Japan is the largest economy in East Asia, the largest importer from and exporter to the smaller East Asian countries, their largest investor, and their largest supplier of credit. Its stagnation was offset until early 1997 by strong inflows of capital from around the world. That capital was attracted by the rapid rates of growth in East Asia, plus an underestimation of exchange-rate risk, which brings us to the second and third elements.

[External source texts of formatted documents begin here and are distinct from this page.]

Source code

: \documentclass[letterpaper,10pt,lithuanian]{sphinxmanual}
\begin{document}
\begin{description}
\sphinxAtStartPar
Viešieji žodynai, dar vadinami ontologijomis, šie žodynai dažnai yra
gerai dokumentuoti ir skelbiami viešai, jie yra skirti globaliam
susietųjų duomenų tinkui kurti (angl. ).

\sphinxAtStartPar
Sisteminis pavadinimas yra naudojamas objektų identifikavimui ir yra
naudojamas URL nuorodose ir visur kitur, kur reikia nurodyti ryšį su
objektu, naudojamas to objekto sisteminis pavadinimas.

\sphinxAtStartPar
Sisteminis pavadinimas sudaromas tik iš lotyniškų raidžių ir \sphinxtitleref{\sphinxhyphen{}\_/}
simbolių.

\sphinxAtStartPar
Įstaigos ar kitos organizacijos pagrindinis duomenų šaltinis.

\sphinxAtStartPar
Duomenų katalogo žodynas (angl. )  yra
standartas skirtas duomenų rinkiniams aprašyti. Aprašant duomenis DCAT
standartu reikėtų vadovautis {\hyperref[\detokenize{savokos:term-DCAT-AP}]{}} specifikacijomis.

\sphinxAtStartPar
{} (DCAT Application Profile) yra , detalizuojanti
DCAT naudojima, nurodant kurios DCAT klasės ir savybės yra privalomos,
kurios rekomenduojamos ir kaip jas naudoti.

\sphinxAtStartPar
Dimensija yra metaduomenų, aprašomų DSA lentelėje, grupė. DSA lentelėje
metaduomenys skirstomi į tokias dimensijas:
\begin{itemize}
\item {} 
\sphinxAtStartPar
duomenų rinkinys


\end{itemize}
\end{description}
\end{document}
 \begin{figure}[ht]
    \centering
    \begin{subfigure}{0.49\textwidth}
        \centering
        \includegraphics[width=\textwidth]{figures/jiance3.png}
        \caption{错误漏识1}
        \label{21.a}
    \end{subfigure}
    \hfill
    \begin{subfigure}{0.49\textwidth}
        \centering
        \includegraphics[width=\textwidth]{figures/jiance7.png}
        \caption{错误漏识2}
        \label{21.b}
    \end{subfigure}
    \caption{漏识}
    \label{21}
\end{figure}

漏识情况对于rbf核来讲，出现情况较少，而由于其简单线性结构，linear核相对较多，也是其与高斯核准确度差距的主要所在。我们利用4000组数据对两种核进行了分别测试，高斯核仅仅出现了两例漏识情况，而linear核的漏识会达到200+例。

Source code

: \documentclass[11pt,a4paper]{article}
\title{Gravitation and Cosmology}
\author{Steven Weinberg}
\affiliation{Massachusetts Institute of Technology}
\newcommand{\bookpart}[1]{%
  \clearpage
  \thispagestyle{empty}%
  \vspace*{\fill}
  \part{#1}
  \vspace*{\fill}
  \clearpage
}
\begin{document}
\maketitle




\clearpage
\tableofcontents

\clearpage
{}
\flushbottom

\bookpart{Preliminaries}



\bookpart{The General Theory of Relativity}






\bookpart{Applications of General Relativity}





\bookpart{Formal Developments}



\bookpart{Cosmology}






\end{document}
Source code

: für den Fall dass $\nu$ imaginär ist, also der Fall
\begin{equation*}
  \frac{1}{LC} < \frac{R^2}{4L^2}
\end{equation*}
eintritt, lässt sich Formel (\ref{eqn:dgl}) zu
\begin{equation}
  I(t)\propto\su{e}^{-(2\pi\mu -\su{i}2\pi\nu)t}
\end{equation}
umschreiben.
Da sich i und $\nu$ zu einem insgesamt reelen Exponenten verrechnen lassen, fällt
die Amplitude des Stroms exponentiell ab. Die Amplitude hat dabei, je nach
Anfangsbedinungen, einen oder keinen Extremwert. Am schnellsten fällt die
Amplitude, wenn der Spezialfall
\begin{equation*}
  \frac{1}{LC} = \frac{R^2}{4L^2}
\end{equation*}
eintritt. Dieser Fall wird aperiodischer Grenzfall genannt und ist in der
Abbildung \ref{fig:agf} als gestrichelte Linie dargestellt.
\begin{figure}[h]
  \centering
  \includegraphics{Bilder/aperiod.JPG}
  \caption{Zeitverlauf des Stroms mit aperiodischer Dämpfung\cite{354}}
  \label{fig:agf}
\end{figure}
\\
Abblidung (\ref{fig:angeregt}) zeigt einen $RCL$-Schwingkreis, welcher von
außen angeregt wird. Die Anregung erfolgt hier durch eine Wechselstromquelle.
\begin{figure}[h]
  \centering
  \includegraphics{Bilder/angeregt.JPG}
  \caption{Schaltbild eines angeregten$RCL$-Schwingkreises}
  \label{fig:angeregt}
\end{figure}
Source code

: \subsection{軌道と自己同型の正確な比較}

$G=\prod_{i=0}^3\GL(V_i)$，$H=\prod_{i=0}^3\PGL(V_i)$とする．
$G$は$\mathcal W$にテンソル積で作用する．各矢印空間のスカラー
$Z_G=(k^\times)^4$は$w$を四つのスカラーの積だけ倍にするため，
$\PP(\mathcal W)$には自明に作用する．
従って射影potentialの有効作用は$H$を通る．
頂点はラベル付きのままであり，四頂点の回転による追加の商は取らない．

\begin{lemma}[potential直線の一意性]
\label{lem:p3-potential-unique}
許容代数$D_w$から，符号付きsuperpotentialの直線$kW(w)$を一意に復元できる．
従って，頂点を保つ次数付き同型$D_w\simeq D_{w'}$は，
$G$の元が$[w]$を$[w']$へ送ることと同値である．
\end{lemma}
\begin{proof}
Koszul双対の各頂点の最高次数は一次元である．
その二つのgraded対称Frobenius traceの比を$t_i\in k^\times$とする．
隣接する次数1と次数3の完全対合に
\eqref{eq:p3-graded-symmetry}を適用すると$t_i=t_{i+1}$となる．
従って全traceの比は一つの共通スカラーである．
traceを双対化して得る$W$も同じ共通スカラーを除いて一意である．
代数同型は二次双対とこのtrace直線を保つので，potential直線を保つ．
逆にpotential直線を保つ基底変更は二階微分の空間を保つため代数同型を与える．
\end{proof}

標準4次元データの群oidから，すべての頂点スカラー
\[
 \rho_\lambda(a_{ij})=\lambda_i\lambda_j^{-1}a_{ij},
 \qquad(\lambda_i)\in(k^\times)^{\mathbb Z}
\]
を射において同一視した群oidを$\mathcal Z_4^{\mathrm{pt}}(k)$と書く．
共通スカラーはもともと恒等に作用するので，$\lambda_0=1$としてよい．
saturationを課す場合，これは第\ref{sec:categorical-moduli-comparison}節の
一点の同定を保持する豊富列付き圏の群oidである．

Three types of exchange-rate regimes are possible:

  • A truly fixed exchange rate or unified currency. The clearest example is a common currency: the U.S. dollar or the euro that will soon reign in the common market. Almost identical is the balboa in Panama, which is interchangeable one to one with the dollar, and the currency boards in Argentina and Hong Kong, which are committed to creating currency only in exchange for a specified amount of U.S. dollars and to having at all times dollar reserves equal to the dollar value of all the currency outstanding.

The key feature of this regime is that there is only one central bank with the power to create money—in the examples cited, the U.S. Federal Reserve. Hong Kong does not have a central bank; Argentina does, but has deprived it of the power to create money. A pure gold standard is a variant of this type of regime.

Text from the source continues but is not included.